→ Saved data entries:
%%

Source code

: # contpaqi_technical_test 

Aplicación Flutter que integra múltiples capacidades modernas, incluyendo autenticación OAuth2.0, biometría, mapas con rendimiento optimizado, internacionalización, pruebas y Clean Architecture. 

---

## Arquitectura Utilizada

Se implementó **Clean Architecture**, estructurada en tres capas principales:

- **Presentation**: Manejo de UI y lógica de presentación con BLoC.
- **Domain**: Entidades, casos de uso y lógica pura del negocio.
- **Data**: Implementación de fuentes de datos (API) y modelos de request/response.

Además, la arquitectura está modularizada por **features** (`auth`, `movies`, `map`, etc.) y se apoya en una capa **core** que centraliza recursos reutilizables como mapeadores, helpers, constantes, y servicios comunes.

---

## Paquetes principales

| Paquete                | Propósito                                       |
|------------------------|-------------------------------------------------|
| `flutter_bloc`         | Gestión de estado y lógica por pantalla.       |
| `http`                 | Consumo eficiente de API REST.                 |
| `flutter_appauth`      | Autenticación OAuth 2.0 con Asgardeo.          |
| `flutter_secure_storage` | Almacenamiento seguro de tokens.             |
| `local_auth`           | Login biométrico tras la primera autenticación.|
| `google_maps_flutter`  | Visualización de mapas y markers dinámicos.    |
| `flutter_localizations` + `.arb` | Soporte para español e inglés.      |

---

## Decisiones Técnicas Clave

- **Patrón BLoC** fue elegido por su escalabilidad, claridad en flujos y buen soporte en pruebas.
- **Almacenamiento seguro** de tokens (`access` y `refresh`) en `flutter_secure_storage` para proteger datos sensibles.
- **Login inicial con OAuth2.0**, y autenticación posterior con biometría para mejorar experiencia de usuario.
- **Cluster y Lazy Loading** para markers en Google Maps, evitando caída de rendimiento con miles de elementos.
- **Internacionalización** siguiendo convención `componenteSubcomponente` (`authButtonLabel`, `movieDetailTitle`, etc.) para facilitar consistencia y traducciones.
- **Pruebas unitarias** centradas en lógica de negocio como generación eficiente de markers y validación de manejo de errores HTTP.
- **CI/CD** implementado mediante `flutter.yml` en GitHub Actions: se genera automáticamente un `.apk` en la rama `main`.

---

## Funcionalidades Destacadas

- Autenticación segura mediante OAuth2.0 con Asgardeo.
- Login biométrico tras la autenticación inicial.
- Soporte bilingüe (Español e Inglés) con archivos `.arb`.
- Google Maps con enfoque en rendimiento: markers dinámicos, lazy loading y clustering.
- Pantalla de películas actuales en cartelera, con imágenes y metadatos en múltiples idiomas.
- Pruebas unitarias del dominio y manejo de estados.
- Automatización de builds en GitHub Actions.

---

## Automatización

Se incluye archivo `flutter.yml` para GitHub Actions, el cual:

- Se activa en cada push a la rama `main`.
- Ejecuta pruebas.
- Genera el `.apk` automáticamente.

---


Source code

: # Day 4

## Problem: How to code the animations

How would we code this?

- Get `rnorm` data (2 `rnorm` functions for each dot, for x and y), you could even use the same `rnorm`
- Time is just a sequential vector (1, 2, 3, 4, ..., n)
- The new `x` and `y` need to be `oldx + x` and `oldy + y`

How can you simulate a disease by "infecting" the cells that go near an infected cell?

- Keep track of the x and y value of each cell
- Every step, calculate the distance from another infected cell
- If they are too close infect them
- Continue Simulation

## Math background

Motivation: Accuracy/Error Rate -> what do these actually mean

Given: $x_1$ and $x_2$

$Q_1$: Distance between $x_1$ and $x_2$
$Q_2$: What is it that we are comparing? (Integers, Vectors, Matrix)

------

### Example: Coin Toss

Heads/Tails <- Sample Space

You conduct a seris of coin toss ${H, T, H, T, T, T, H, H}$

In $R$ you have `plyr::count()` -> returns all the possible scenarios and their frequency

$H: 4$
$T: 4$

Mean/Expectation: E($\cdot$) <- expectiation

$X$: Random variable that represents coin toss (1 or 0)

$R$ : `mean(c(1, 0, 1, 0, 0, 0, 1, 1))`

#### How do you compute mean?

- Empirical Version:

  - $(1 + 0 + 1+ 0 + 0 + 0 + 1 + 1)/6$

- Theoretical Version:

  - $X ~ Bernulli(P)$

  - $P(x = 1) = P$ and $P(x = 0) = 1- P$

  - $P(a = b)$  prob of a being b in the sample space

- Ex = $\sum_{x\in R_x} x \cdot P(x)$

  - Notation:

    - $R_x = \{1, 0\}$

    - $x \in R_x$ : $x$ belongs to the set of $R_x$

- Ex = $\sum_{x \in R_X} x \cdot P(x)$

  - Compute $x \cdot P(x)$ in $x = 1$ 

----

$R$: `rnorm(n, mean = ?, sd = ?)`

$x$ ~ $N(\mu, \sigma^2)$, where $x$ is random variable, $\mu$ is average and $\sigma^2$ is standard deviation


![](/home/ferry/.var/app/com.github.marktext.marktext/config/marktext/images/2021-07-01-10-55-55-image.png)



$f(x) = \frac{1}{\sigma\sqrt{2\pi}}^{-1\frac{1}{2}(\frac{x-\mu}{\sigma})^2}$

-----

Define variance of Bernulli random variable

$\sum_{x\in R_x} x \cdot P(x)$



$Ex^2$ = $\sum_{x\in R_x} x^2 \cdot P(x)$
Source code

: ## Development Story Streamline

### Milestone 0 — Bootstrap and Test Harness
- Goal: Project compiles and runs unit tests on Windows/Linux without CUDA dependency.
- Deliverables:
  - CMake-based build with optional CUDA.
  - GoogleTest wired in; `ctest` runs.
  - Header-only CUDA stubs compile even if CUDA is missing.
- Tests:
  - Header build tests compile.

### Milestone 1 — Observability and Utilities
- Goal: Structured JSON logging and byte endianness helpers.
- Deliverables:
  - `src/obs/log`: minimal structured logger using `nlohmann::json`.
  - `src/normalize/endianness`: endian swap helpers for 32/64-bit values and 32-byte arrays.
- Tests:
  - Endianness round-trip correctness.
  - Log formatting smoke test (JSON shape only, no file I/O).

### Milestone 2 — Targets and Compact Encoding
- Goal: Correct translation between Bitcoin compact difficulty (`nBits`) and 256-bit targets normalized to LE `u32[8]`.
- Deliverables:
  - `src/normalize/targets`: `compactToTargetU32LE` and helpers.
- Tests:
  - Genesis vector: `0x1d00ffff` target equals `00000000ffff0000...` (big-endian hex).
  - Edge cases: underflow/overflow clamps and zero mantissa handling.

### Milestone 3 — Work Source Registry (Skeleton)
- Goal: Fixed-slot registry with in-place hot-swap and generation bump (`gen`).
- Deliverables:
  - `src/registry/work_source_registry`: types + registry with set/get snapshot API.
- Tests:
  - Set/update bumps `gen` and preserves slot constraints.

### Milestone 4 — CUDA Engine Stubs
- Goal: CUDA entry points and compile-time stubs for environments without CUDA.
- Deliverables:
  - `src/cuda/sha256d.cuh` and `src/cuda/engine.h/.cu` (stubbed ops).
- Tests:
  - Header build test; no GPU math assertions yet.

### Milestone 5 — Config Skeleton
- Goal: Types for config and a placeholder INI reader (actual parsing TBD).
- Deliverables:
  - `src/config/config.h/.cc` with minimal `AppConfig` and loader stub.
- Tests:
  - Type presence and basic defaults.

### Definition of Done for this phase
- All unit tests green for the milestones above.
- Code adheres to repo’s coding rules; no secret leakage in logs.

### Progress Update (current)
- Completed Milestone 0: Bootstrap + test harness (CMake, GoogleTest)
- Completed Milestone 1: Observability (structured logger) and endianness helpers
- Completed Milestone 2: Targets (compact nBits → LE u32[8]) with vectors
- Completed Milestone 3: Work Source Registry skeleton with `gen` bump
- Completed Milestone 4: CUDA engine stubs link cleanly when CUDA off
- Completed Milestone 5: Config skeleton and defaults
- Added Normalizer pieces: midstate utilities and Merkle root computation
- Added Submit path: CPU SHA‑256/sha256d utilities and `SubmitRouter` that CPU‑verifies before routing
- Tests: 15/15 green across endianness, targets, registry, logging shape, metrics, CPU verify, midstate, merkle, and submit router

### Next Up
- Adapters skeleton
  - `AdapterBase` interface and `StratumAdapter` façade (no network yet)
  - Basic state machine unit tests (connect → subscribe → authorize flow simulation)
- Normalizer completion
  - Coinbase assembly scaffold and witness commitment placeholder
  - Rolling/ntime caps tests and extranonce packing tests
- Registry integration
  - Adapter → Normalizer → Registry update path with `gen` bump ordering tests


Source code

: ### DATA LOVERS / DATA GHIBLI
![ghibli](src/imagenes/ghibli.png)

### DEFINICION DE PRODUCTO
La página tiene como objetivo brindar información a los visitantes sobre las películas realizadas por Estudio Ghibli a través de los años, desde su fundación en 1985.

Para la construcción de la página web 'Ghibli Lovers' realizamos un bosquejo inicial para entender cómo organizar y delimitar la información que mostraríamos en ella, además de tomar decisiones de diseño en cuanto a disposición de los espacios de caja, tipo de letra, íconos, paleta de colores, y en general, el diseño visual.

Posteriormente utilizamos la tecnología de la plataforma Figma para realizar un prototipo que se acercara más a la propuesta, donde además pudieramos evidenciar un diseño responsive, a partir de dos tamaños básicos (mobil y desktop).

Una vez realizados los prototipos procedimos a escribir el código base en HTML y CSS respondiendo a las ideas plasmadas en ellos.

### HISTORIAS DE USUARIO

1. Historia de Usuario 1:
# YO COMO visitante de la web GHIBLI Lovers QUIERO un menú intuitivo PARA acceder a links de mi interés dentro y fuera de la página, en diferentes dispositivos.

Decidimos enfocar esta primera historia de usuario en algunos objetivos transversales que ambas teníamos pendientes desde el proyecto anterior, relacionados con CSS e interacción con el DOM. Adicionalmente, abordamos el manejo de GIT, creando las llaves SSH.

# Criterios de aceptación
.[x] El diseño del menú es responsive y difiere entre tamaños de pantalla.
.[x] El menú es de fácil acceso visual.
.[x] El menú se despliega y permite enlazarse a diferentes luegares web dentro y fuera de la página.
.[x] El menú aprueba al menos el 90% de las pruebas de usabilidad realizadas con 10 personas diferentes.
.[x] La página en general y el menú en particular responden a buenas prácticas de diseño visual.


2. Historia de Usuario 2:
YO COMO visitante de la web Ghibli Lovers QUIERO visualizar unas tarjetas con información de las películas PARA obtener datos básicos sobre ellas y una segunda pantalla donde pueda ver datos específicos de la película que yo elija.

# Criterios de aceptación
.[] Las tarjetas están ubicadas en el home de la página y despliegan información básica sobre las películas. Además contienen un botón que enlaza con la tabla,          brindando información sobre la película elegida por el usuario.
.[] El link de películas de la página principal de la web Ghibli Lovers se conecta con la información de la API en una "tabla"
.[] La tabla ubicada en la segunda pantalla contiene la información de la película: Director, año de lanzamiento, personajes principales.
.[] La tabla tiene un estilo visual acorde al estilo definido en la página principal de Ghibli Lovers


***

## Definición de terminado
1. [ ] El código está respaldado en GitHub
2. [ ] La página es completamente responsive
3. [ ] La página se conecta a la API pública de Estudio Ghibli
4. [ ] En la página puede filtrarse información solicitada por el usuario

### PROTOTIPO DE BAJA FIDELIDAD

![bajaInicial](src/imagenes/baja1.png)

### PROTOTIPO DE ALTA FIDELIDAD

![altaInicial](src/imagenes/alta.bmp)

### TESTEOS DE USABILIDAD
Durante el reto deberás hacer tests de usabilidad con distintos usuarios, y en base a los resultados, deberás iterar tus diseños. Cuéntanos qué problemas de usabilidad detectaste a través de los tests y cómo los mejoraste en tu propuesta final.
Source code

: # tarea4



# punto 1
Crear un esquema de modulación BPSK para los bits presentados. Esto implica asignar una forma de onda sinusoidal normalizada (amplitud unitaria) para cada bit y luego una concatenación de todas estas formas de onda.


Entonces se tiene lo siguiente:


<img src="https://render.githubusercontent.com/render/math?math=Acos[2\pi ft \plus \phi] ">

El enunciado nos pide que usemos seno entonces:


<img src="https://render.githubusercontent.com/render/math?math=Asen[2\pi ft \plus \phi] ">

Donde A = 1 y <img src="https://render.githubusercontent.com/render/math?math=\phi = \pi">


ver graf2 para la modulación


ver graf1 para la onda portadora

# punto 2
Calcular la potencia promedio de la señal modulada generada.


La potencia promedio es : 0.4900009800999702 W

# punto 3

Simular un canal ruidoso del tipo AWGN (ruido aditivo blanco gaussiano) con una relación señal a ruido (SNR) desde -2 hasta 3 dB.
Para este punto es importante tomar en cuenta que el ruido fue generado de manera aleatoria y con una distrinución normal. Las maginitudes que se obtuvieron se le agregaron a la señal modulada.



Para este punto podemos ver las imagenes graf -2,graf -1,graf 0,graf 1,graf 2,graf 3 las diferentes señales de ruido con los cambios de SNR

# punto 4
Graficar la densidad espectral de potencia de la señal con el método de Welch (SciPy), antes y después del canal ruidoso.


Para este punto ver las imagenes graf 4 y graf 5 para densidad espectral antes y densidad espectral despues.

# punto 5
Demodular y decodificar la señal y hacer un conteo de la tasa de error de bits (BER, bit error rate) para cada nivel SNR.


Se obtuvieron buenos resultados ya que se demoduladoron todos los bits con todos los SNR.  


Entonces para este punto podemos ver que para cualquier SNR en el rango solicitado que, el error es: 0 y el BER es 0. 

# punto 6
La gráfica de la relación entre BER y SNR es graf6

%%

→ Problem requirements: When you reach the line that contains "- **Data**: Implementación", stop; that line and every line before it, from the very first line of the data, should be restated word for word.

→ Your response:
Source code

: # contpaqi_technical_test 

Aplicación Flutter que integra múltiples capacidades modernas, incluyendo autenticación OAuth2.0, biometría, mapas con rendimiento optimizado, internacionalización, pruebas y Clean Architecture. 

---

## Arquitectura Utilizada

Se implementó **Clean Architecture**, estructurada en tres capas principales:

- **Presentation**: Manejo de UI y lógica de presentación con BLoC.
- **Domain**: Entidades, casos de uso y lógica pura del negocio.
- **Data**: Implementación de fuentes de datos (API) y modelos de request/response.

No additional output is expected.